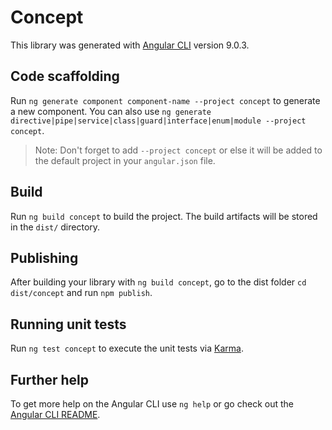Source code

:# Concept

This library was generated with [Angular CLI](https://github.com/angular/angular-cli) version 9.0.3.

## Code scaffolding

Run `ng generate component component-name --project concept` to generate a new component. You can also use `ng generate directive|pipe|service|class|guard|interface|enum|module --project concept`.
> Note: Don't forget to add `--project concept` or else it will be added to the default project in your `angular.json` file. 

## Build

Run `ng build concept` to build the project. The build artifacts will be stored in the `dist/` directory.

## Publishing

After building your library with `ng build concept`, go to the dist folder `cd dist/concept` and run `npm publish`.

## Running unit tests

Run `ng test concept` to execute the unit tests via [Karma](https://karma-runner.github.io).

## Further help

To get more help on the Angular CLI use `ng help` or go check out the [Angular CLI README](https://github.com/angular/angular-cli/blob/master/README.md).
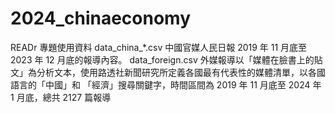 # 2024_chinaeconomy
READr 專題使用資料
data_china_*.csv 中國官媒人民日報 2019 年 11 月底至 2023 年 12 月底的報導內容。
data_foreign.csv 外媒報導以「媒體在臉書上的貼文」為分析文本，使用路透社新聞研究所定義各國最有代表性的媒體清單，以各國語言的「中國」和 「經濟」搜尋關鍵字，時間區間為 2019 年 11 月底至 2024 年 1 月底，總共 2127 篇報導
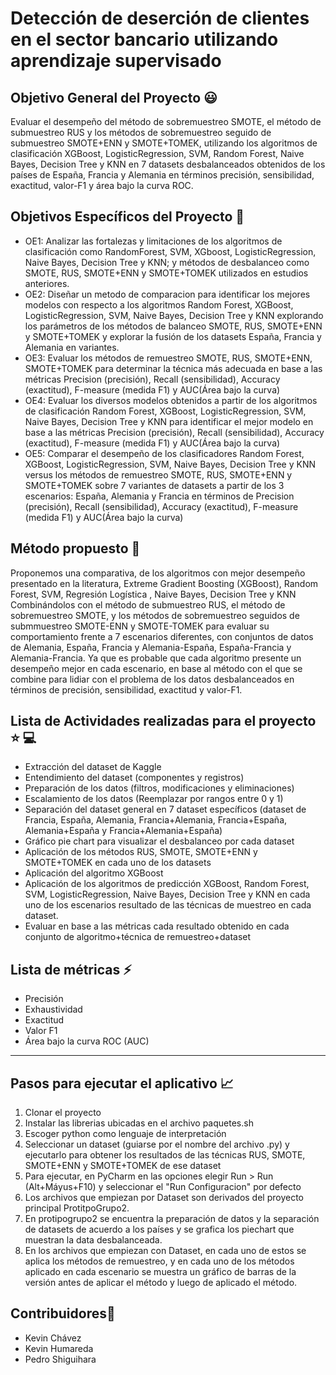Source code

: # Detección de deserción de clientes en el sector bancario utilizando aprendizaje supervisado

## Objetivo General del Proyecto 😃
Evaluar el desempeño del método de sobremuestreo SMOTE, el método de submuestreo RUS y los métodos de sobremuestreo seguido de submuestreo SMOTE+ENN y SMOTE+TOMEK, utilizando los algoritmos de clasificación XGBoost, LogisticRegression, SVM, Random Forest, Naive Bayes, Decision Tree y KNN en 7 datasets desbalanceados obtenidos de los países de España, Francia y Alemania en términos precisión, sensibilidad, exactitud, valor-F1 y área bajo la curva ROC.

## Objetivos Específicos del Proyecto 🧐
- OE1: Analizar las fortalezas y limitaciones de los algoritmos de clasificación como RandomForest, SVM, XGboost, LogisticRegression, Naive Bayes, Decision Tree y KNN; y métodos de desbalanceo como SMOTE, RUS, SMOTE+ENN y SMOTE+TOMEK utilizados en estudios anteriores.
- OE2: Diseñar un metodo de comparacion para identificar los mejores modelos con respecto a los algoritmos Random Forest, XGBoost, LogisticRegression, SVM, Naive Bayes, Decision Tree y KNN explorando los parámetros de los métodos de balanceo SMOTE, RUS, SMOTE+ENN y SMOTE+TOMEK y explorar la fusión de los datasets España, Francia y Alemania en variantes.
- OE3: Evaluar los métodos de remuestreo SMOTE, RUS, SMOTE+ENN, SMOTE+TOMEK para determinar la técnica más adecuada en base a las métricas Precision (precisión), Recall (sensibilidad), Accuracy (exactitud), F-measure (medida F1) y AUC(Área bajo la curva)
- OE4: Evaluar los diversos modelos obtenidos a partir de los algoritmos de clasificación Random Forest, XGBoost, LogisticRegression, SVM, Naive Bayes, Decision Tree y KNN para identificar el mejor modelo en base a las métricas Precision (precisión), Recall (sensibilidad), Accuracy (exactitud), F-measure (medida F1) y AUC(Área bajo la curva)
- OE5: Comparar el desempeño de los clasificadores Random Forest, XGBoost, LogisticRegression, SVM, Naive Bayes, Decision Tree y KNN versus los métodos de remuestreo SMOTE, RUS, SMOTE+ENN y SMOTE+TOMEK  sobre 7 variantes de datasets a partir de los 3 escenarios: España, Alemania y Francia en términos de Precision (precisión), Recall (sensibilidad), Accuracy (exactitud), F-measure (medida F1) y AUC(Área bajo la curva)

## Método propuesto 💯
Proponemos una comparativa, de los algoritmos con mejor desempeño presentado en la literatura, Extreme Gradient Boosting (XGBoost), Random Forest, SVM, Regresión Logística , Naive Bayes, Decision Tree y KNN Combinándolos con el método de submuestreo RUS, el método de sobremuestreo SMOTE, y los métodos de sobremuestreo seguidos de submmuestreo SMOTE-ENN y SMOTE-TOMEK para evaluar su comportamiento frente a 7 escenarios diferentes, con conjuntos de datos de Alemania, España, Francia y Alemania-España, España-Francia y Alemania-Francia. Ya que es probable que cada algoritmo presente un desempeño mejor en cada escenario, en base al método con el que se combine para lidiar con el problema de los datos desbalanceados en términos de precisión, sensibilidad, exactitud y valor-F1.

## Lista de Actividades realizadas para el proyecto ⭐ 💻
- Extracción del dataset de Kaggle
- Entendimiento del dataset (componentes y registros)
- Preparación de los datos (filtros, modificaciones y eliminaciones)
- Escalamiento de los datos (Reemplazar por rangos entre 0 y 1)
- Separación del dataset general en 7 dataset específicos (dataset de Francia, España, Alemania, Francia+Alemania, Francia+España, Alemania+España y Francia+Alemania+España)
- Gráfico pie chart para visualizar el desbalanceo por cada dataset
- Aplicación de los métodos RUS, SMOTE, SMOTE+ENN y SMOTE+TOMEK en cada uno de los datasets
- Aplicación del algoritmo XGBoost
- Aplicación de los algoritmos de predicción XGBoost, Random Forest, SVM, LogisticRegression, Naive Bayes, Decision Tree y KNN en cada uno de los escenarios resultado de las técnicas de muestreo en cada dataset.
- Evaluar en base a las métricas cada resultado obtenido en cada conjunto de algoritmo+técnica de remuestreo+dataset

## Lista de métricas ⚡
- Precisión
- Exhaustividad
- Exactitud
- Valor F1
- Área bajo la curva ROC (AUC)

---
## Pasos para ejecutar el aplicativo 📈
1. Clonar el proyecto 
2. Instalar las librerias ubicadas en el archivo paquetes.sh
3. Escoger python como lenguaje de interpretación
4. Seleccionar un dataset (guiarse por el nombre del archivo .py) y ejecutarlo para obtener los resultados de las técnicas RUS, SMOTE, SMOTE+ENN y SMOTE+TOMEK de ese dataset
5. Para ejecutar, en PyCharm en las opciones elegir Run > Run (Alt+Máyus+F10) y seleccionar el "Run Configuracion" por defecto  
6. Los archivos que empiezan por Dataset son derivados del proyecto principal ProtitpoGrupo2.
7. En protipogrupo2 se encuentra la preparación de datos y la separación de datasets de acuerdo a los países y se grafica los piechart que muestran la data desbalanceada.
8. En los archivos que empiezan con Dataset, en cada uno de estos se aplica los métodos de remuestreo, y en cada uno de los métodos aplicado en cada escenario se muestra un gráfico de barras de la versión antes de aplicar el método y luego de aplicado el método.

## Contribuidores🤝
- Kevin Chávez
- Kevin Humareda
- Pedro Shiguihara

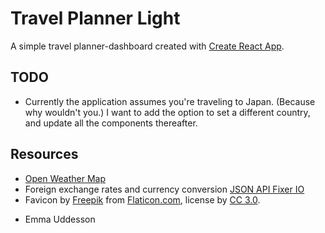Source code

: # Travel Planner Light

A simple travel planner-dashboard created with [Create React App](https://github.com/facebookincubator/create-react-app).

## TODO

* Currently the application assumes you're traveling to Japan. (Because why wouldn't you.) I want to add the option to set a different country, and update all the components thereafter.

## Resources

* [Open Weather Map](https://openweathermap.org/)
* Foreign exchange rates and currency conversion [JSON API Fixer IO](https://fixer.io/)
* Favicon by [Freepik](http://www.freepik.com) from [Flaticon.com](https://www.flaticon.com/), license by [CC 3.0](http://creativecommons.org/licenses/by/3.0/).


- Emma Uddesson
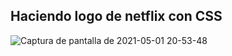 ## Haciendo logo de netflix con CSS

![Captura de pantalla de 2021-05-01 20-53-48](https://user-images.githubusercontent.com/22151492/116799583-31bf5e80-aac0-11eb-860e-0197c460264f.png)
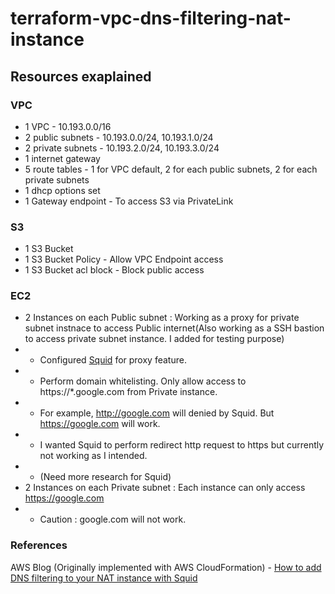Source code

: # terraform-vpc-dns-filtering-nat-instance

## Resources exaplained

### VPC
- 1 VPC - 10.193.0.0/16
- 2 public subnets - 10.193.0.0/24, 10.193.1.0/24
- 2 private subnets - 10.193.2.0/24, 10.193.3.0/24
- 1 internet gateway
- 5 route tables - 1 for VPC default, 2 for each public subnets, 2 for each private subnets
- 1 dhcp options set
- 1 Gateway endpoint - To access S3 via PrivateLink

### S3
- 1 S3 Bucket
- 1 S3 Bucket Policy - Allow VPC Endpoint access
- 1 S3 Bucket acl block - Block public access

### EC2
- 2 Instances on each Public subnet : Working as a proxy for private subnet instnace to access Public internet(Also working as a SSH bastion to access private subnet instance. I added for testing purpose)
- - Configured [Squid](http://www.squid-cache.org/) for proxy feature.
- - Perform domain whitelisting. Only allow access to https://*.google.com from Private instance.
- - For example, http://google.com will denied by Squid. But https://google.com will work.
- - I wanted Squid to perform redirect http request to https but currently not working as I intended.
- - (Need more research for Squid)
- 2 Instances on each Private subnet : Each instance can only access https://google.com
- - Caution : google.com will not work.

### References
AWS Blog (Originally implemented with AWS CloudFormation) - [How to add DNS filtering to your NAT instance with Squid](https://aws.amazon.com/ko/blogs/security/how-to-add-dns-filtering-to-your-nat-instance-with-squid/)
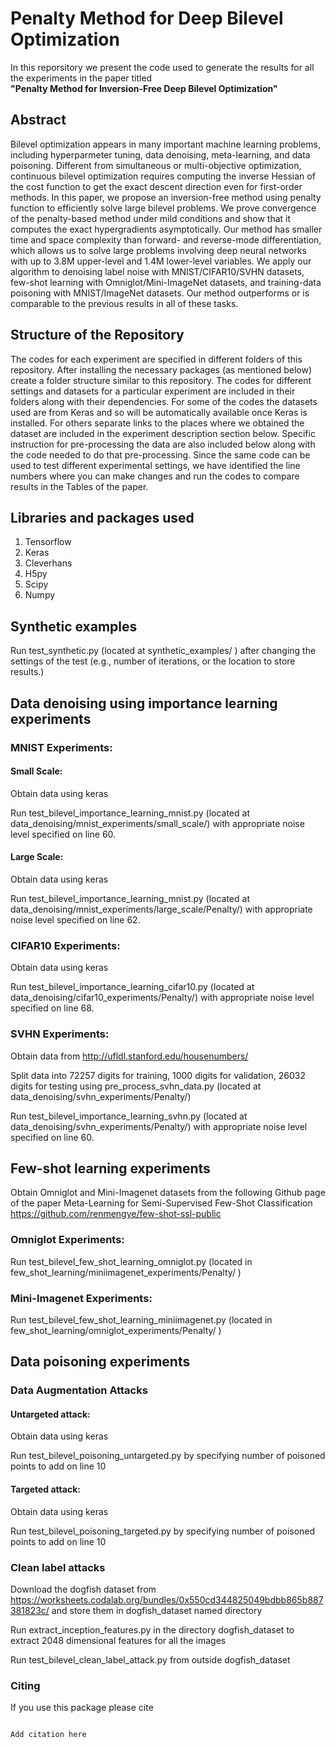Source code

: # Penalty Method for Deep Bilevel Optimization

In this reporsitory we present the code used to generate the results for all the experiments in the paper titled <br><b> "Penalty Method for Inversion-Free Deep Bilevel Optimization"</b>

## Abstract
Bilevel optimization appears in many important machine learning problems, including hyperparmeter tuning, data denoising,  meta-learning, and data poisoning. Different from simultaneous or multi-objective optimization, continuous bilevel optimization requires computing the inverse Hessian of the cost function to get the exact descent direction even for first-order methods. In this paper, we propose an inversion-free method using penalty function to efficiently solve large bilevel problems. We prove convergence of the penalty-based method under mild conditions and show that it computes the exact hypergradients asymptotically. Our method has smaller time and space complexity than forward- and reverse-mode differentiation, which allows us to solve large problems involving deep neural networks with up to 3.8M  upper-level and 1.4M lower-level variables. We apply our algorithm to denoising label noise with MNIST/CIFAR10/SVHN datasets, few-shot learning with Omniglot/Mini-ImageNet datasets, and training-data  poisoning with MNIST/ImageNet datasets. Our method outperforms or is comparable to the previous results in all of these tasks.

## Structure of the Repository
The codes for each experiment are specified in different folders of this repository. After installing the necessary packages (as mentioned below) create a folder structure similar to this repository. The codes for different settings and datasets for a particular experiment are included in their folders along with their dependencies. For some of the codes the datasets used are from Keras and so will be automatically available once Keras is installed. For others separate links to the places where we obtained the dataset are included in the experiment description section below. Specific instruction for pre-processing the data are also included below along with the code needed to do that pre-processing. Since the same code can be used to test different experimental settings, we have identified the line numbers where you can make changes and run the codes to compare results in the Tables of the paper. 

## Libraries and packages used
1. Tensorflow
2. Keras
3. Cleverhans
4. H5py
5. Scipy
6. Numpy

## Synthetic examples
Run test_synthetic.py (located at synthetic_examples/ ) after changing the settings of the test (e.g., number of iterations, or the location to store results.)

## Data denoising using importance learning experiments
### MNIST Experiments:

#### Small Scale:
	
Obtain data using keras
	
Run test_bilevel_importance_learning_mnist.py (located at data_denoising/mnist_experiments/small_scale/)  with appropriate noise level specified on line 60.

#### Large Scale:

Obtain data using keras
   
Run test_bilevel_importance_learning_mnist.py (located at data_denoising/mnist_experiments/large_scale/Penalty/) with appropriate noise level specified on line 62. 

### CIFAR10 Experiments:

Obtain data using keras
	
Run test_bilevel_importance_learning_cifar10.py (located at data_denoising/cifar10_experiments/Penalty/) with appropriate noise level specified on line 68. 

### SVHN Experiments:

Obtain data from http://ufldl.stanford.edu/housenumbers/
	
Split data into 72257 digits for training, 1000 digits for validation, 26032 digits for testing using pre_process_svhn_data.py (located at data_denoising/svhn_experiments/Penalty/)
	
Run test_bilevel_importance_learning_svhn.py (located at data_denoising/svhn_experiments/Penalty/) with appropriate noise level specified on line 60. 

## Few-shot learning experiments

Obtain Omniglot and Mini-Imagenet datasets from the following Github page of the paper Meta-Learning for Semi-Supervised Few-Shot Classification https://github.com/renmengye/few-shot-ssl-public

### Omniglot Experiments:

Run test_bilevel_few_shot_learning_omniglot.py (located in few_shot_learning/miniimagenet_experiments/Penalty/ )

### Mini-Imagenet Experiments:

Run test_bilevel_few_shot_learning_miniimagenet.py (located in few_shot_learning/omniglot_experiments/Penalty/ )

## Data poisoning experiments

### Data Augmentation Attacks

#### Untargeted attack:

Obtain data using keras
	
Run test_bilevel_poisoning_untargeted.py by specifying number of poisoned points to add on line 10
		
#### Targeted attack:

Obtain data using keras

Run test_bilevel_poisoning_targeted.py by specifying number of poisoned points to add on line 10
	
### Clean label attacks

Download the dogfish dataset from https://worksheets.codalab.org/bundles/0x550cd344825049bdbb865b887381823c/ and store them in dogfish_dataset named directory

Run extract_inception_features.py in the directory dogfish_dataset to extract 2048 dimensional features for all the images 

Run test_bilevel_clean_label_attack.py from outside dogfish_dataset 


### Citing
If you use this package please cite
<pre>
<code>
Add citation here
</code>
</pre>
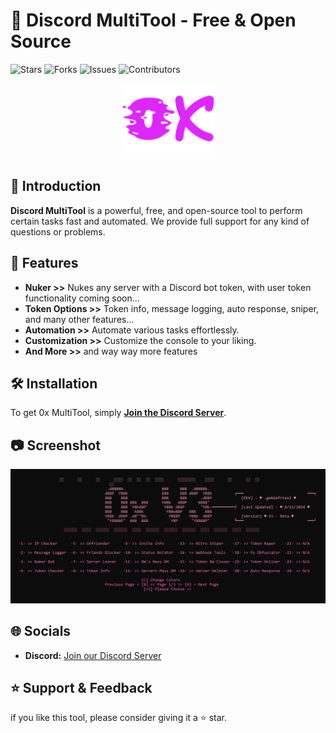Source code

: # 🌟 Discord MultiTool - Free & Open Source

![Stars](https://img.shields.io/github/stars/realgekkefries/Multitool-0x) ![Forks](https://img.shields.io/github/forks/realgekkefries/Multitool-0x) ![Issues](https://img.shields.io/github/issues/realgekkefries/Multitool-0x) ![Contributors](https://img.shields.io/github/contributors/realgekkefries/Multitool-0x)

<p align="center">
  <img src="images/logo.png" alt=";ogo" width="150">
</p>

## 🎉 Introduction

**Discord MultiTool** is a powerful, free, and open-source tool to perform certain tasks fast and automated. We provide full support for any kind of questions or problems.

## 🚀 Features

- **Nuker >>** Nukes any server with a Discord bot token, with user token functionality coming soon...
- **Token Options >>** Token info, message logging, auto response, sniper, and many other features...
- **Automation >>** Automate various tasks effortlessly.
- **Customization >>** Customize the console to your liking.
- **And More >>** and way way more features

## 🛠 Installation

To get 0x MultiTool, simply [**Join the Discord Server**](https://discord.gg/gRFqZFmtAy).

## 📷 Screenshot

<p align="center">
  <img src="images/screenshot1.png" alt="Screenshot 1" width=800">
</p>

## 🌐 Socials

- **Discord:** [Join our Discord Server](https://discord.gg/gRFqZFmtAy)

## ⭐ Support & Feedback

if you like this tool, please consider giving it a ⭐ star.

◆ ◆ ◆ ◆

- **Exercise description**
Set the pictures aside and reproduce exactly the lines above, from the line holding "AWS Blog (Originally" through the line holding "## Abstract", both included, with nothing else.

- **Written response**
AWS Blog (Originally implemented with AWS CloudFormation) - [How to add DNS filtering to your NAT instance with Squid](https://aws.amazon.com/ko/blogs/security/how-to-add-dns-filtering-to-your-nat-instance-with-squid/)
Source code

: # Penalty Method for Deep Bilevel Optimization

In this reporsitory we present the code used to generate the results for all the experiments in the paper titled <br><b> "Penalty Method for Inversion-Free Deep Bilevel Optimization"</b>

## Abstract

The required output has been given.